KDE4 beta 4 makes impression: KDE4 edged closer to final release this week with the development team announcing the KDE4 beta 4 release, the last step before final release candidates are built. Although intended primarily as a bugfix release, beta 4 has enough cool features to impress.
An open letter to Steve Ballmer: Dear Steve, Hi, this is François, from Mandriva. I’m sure we’re way too small for you to know me. You know, we’re one of these tiny Linux company working hard for our place on the market. We recently closed a deal with the Nigerian Government. We had a good answer to their need: the Classmate PC from Intel, with a customized Mandriva Linux solution. And then, today, we hear from the customer a totally different story: “we shall pay for the Mandriva Software as agreed, but we shall replace it by Windows afterward.” How do you call what you just did Steve, in the place where you live? In my place, they give it various names, I’m sure you know them.
Tutorial: Linux Backups For Real People, Part 1: Everyone knows they should make regular backups of their data. But hardly anyone is as diligent with backups as they should be. So in this two-part series we're going to learn some nice simple methods for making regular backups on single PCs or small networks. Part 1 covers external backup media, and bending udev to your will so that your backup devices will have persistent names.
Asus Eee PC mini-Linux laptop is arrives: The Xandros Linux-powered "ultra-mobile PC" (UMPC) has finally arrived. One of the most eagerly awaited laptops in some time, the tiny Asus Eee PC 4G, is now available. When the news first broke that Taiwanese computer manufacturer Asus was coming out with a less than two pounds mini-laptop for under $200 that would be running Linux, both gadget and Linux desktop fans were thrilled. Now that it's here, the Eee PC 4G's price has doubled, but early reviewers are still finding this Xandros-Linux powered laptop to be worth the price.

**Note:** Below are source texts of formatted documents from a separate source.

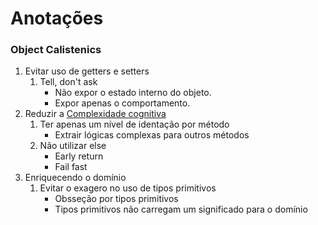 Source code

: # Anotações

### Object Calistenics
1. Evitar uso de getters e setters
    1. Tell, don't ask
        - Não expor o estado interno do objeto.
        - Expor apenas o comportamento.
2. Reduzir a [Complexidade cognitiva](https://www.c-sharpcorner.com/blogs/cognitive-complexity-vs-cyclomatic-complexity-an-example-with-c-sharp)
    1. Ter apenas um nível de identação por método
        - Extrair lógicas complexas para outros métodos
    2. Não utilizar else
        - Early return
        - Fail fast
3. Enriquecendo o domínio
    1. Evitar o exagero no uso de tipos primitivos
        - Obsseção por tipos primitivos
        - Tipos primitivos não carregam um significado para o domínio

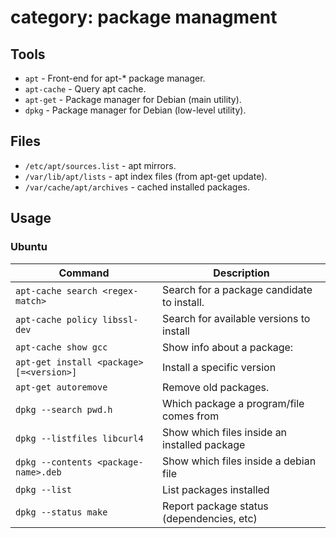 # category: package managment

## Tools

* `apt` - Front-end for apt-* package manager.
* `apt-cache` - Query apt cache.
* `apt-get` - Package manager for Debian (main utility).
* `dpkg` - Package manager for Debian (low-level utility).

## Files

* `/etc/apt/sources.list` - apt mirrors.
* `/var/lib/apt/lists` - apt index files (from apt-get update).
* `/var/cache/apt/archives` - cached installed packages.

## Usage

### Ubuntu

Command                                 | Description
----------------------------------------|---------------------------------------------
`apt-cache search <regex-match>`        | Search for a package candidate to install.
`apt-cache policy libssl-dev`           | Search for available versions to install
`apt-cache show gcc`                    | Show info about a package:
`apt-get install <package>[=<version>]` | Install a specific version
`apt-get autoremove`                    | Remove old packages.
`dpkg --search pwd.h`                   | Which package a program/file comes from
`dpkg --listfiles libcurl4`             | Show which files inside an installed package
`dpkg --contents <package-name>.deb`    | Show which files inside a debian file
`dpkg --list`                           | List packages installed
`dpkg --status make`                    | Report package status (dependencies, etc)
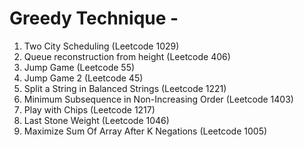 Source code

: # Greedy Technique - 

1. Two City Scheduling (Leetcode 1029)
2. Queue reconstruction from height (Leetcode 406)
3. Jump Game (Leetcode 55)
4. Jump Game 2 (Leetcode 45)
5. Split a String in Balanced Strings (Leetcode 1221)
6. Minimum Subsequence in Non-Increasing Order (Leetcode 1403)
7. Play with Chips (Leetcode 1217)
8. Last Stone Weight (Leetcode 1046)
9. Maximize Sum Of Array After K Negations (Leetcode 1005)
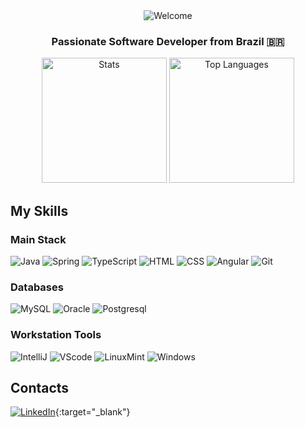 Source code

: <div align="center">
  <img
    src="http://readme-typing-svg.herokuapp.com?font=Righteous&size=30&pause=1000&color=DADADA&background=48CFD400&center=true&vCenter=true&random=false&width=435&lines=Welcome+%F0%9F%91%8B;I'm+Tiago+Boaventura+Miranda!"
    alt="Welcome"
  />

  <h3>Passionate Software Developer from Brazil 🇧🇷</h3>
</div>

<div align="center">
  <img
    height="200"
    src="https://github-readme-stats.vercel.app/api?username=tgobmdev&show_icons=true&theme=aura"
    alt="Stats"
  />
  <img
    height="200"
    src="https://github-readme-stats.vercel.app/api/top-langs/?username=tgobmdev&hide_progress=true&theme=aura"
    alt="Top Languages"
  />
</div>

## My Skills

### Main Stack
![Java](https://img.shields.io/badge/Java-ED8B00?style=for-the-badge&logo=openjdk&logoColor=white)
![Spring](https://img.shields.io/badge/Spring-6DB33F?style=for-the-badge&logo=spring&logoColor=white)
![TypeScript](https://img.shields.io/badge/TypeScript-007ACC?style=for-the-badge&logo=typescript&logoColor=white)
![HTML](https://img.shields.io/badge/HTML5-E34F26?style=for-the-badge&logo=html5&logoColor=white)
![CSS](https://img.shields.io/badge/CSS3-1572B6?style=for-the-badge&logo=css3&logoColor=white)
![Angular](https://img.shields.io/badge/Angular-DD0031?style=for-the-badge&logo=angular&logoColor=white)
![Git](https://img.shields.io/badge/GIT-E44C30?style=for-the-badge&logo=git&logoColor=white)

### Databases
![MySQL](https://img.shields.io/badge/MySQL-005C84?style=for-the-badge&logo=mysql&logoColor=white)
![Oracle](https://img.shields.io/badge/Oracle-F80000?style=for-the-badge&logo=Oracle&logoColor=white)
![Postgresql](https://img.shields.io/badge/PostgreSQL-316192?style=for-the-badge&logo=postgresql&logoColor=white)

### Workstation Tools
![IntelliJ](https://img.shields.io/badge/IntelliJ_IDEA-000000.svg?style=for-the-badge&logo=intellij-idea&logoColor=white)
![VScode](https://img.shields.io/badge/vscode-4285F4?style=for-the-badge&logo=vscode&logoColor=white)
![LinuxMint](https://img.shields.io/badge/Linux_Mint-87CF3E?style=for-the-badge&logo=linux-mint&logoColor=white)
![Windows](https://img.shields.io/badge/Windows-0078D6?style=for-the-badge&logo=windows&logoColor=white)

## Contacts
[![LinkedIn](https://img.shields.io/badge/-LinkedIn-%230077B5?style=for-the-badge&logo=linkedin&logoColor=white)](https://www.linkedin.com/in/tiago-boaventura-miranda-229131205/){:target="_blank"}
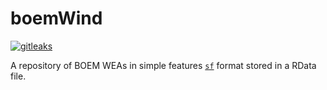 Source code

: # boemWind

[![gitleaks](https://github.com/jmhatch-NOAA/boemWind/actions/workflows/secretScan.yml/badge.svg)](https://github.com/jmhatch-NOAA/boemWind/actions/workflows/secretScan.yml)

A repository of BOEM WEAs in simple features [`sf`](https://r-spatial.github.io/sf/) format stored in a RData file.
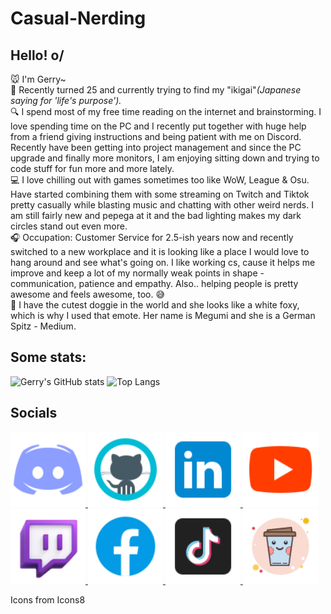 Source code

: # Casual-Nerding
## Hello! o/ 
🐭 I'm Gerry~ <br />
🏮 Recently turned 25 and currently trying to find my "ikigai"_(Japanese saying for 'life's purpose')._ <br />
🔍 I spend most of my free time reading on the internet and brainstorming. I love spending time on the PC and I recently put together with huge help from a friend giving instructions and being patient with me on Discord. Recently have been getting into project management and since the PC upgrade and finally more monitors, I am enjoying sitting down and trying to code stuff for fun more and more lately.<br />
💻 I love chilling out with games sometimes too like WoW, League & Osu. Have started combining them with some streaming on Twitch and Tiktok pretty casually while blasting music and chatting with other weird nerds. I am still fairly new and pepega at it and the bad lighting makes my dark circles stand out even more. <br />
🎧 Occupation: Customer Service for 2.5-ish years now and recently switched to a new workplace and it is looking like a place I would love to hang around and see what's going on. I like working cs, cause it helps me improve and keep a lot of my normally weak points in shape - communication, patience and empathy. Also.. helping people is pretty awesome and feels awesome, too. 😅 <br />
🦊 I have the cutest doggie in the world and she looks like a white foxy, which is why I used that emote. Her name is Megumi and she is a German Spitz - Medium. <br />




## Some stats: 
 ![Gerry's GitHub stats](https://github-readme-stats.vercel.app/api?username=Hiratsuna&size_weight=0&count_weight=1&show_icons=true&theme=highcontrast&rank_icon=github) 
 ![Top Langs](https://github-readme-stats.vercel.app/api/top-langs/?username=Hiratsuna&size_weight=0&count_weight=1&layout=donut&langs_count=8)

## Socials
<html>
 <div style="centered">
   <a href="https://discord.gg/Z4kCM3Jp3Q">
     <img src="icons8-discord-96.png" alt="Discord" title="Discord" style="width: 120px; height: 120px">
   </a>
   <a href="https://github.com/Why-Not-Curious">
      <img src="icons8-github-96.png" alt="Github" title="Github" style="width: 120px; height: 120px">
   </a>
 <a href="https://linkedin.com/gerganazhekova">
   <img src="icons8-linkedin-96.png" alt="Linkedin" title="Linkedin" style="width: 120px; height: 120px">
 </a>
    <a href="https://www.youtube.com/whynotcurious">
       <img src="icons8-youtube-96.png" alt="Youtube" title="Youtube" style="width: 120px; height: 120px"/> 
    </a>
 <a href="https://www.twitch.tv/whynotcurious">
    <img src="icons8-twitch-94.png" alt="Twitch" title="Twitch" style="width: 120px; height: 120px"/> 
 </a>
    <a href="https://www.facebook.com/gerry.jekova">
      <img src="icons8-facebook-96.png" alt="Facebook" title="Facebook" style="width: 120px; height: 120px"/> 
    </a>
<a href="https://tiktok.com/whynotcurious">
     <img src="icons8-tiktok-96.png" alt="TikTok" title="TikTok" style="width: 120px; height: 120px"/> 
</a>
     <a href="https://www.buymeacoffee.com/whynotcurious">
       <img src="icons8-kawaii-coffee-100.png" alt="Buy me a Coffee" title="Buy me a Coffee" style="width: 120px; height: 120px">
     </a>
</div>
     <p href="icons8.com"> 
        Icons from Icons8
     </p>
 </html>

Wal-Mart back in the Linux business: Say what you will about retail's looming giant, but Wal-Mart's got stones. It's doing what no other mass-market retailer dares to do: offering low-cost PCs with Linux instead of Windows. The company, which has sold Linspire-powered Linux PCs in the past, has gotten back in the Linux-box game with an Everex system that includes the PC itself, along with mouse and keyboard (but no monitor) for $198, as I read in a report from DesktopLinux.com.
Interview with Pamela Jones, Editor of Groklaw: When Pamela Jones, better known as PJ, started Groklaw, a Web site devoted to covering and explaining legal cases of interest to the Free Software and Open Source communities, she preferred to remain anonymous and showed no desire to become well-known. Groklaw nevertheless became extremely popular very quickly, and it soon established itself as the place to go for the latest developments in the SCO litigations.
Lotus Symphony Linux Beta Review: Recently I’ve laid my hands on the new IBM’s child — Lotus Symphony (beta version). It is an office suite based on OpenOffice.org. Lotus Symphony includes text editor, spreadsheet and presentation tool. I’ve, decided to try this new IBM wonder.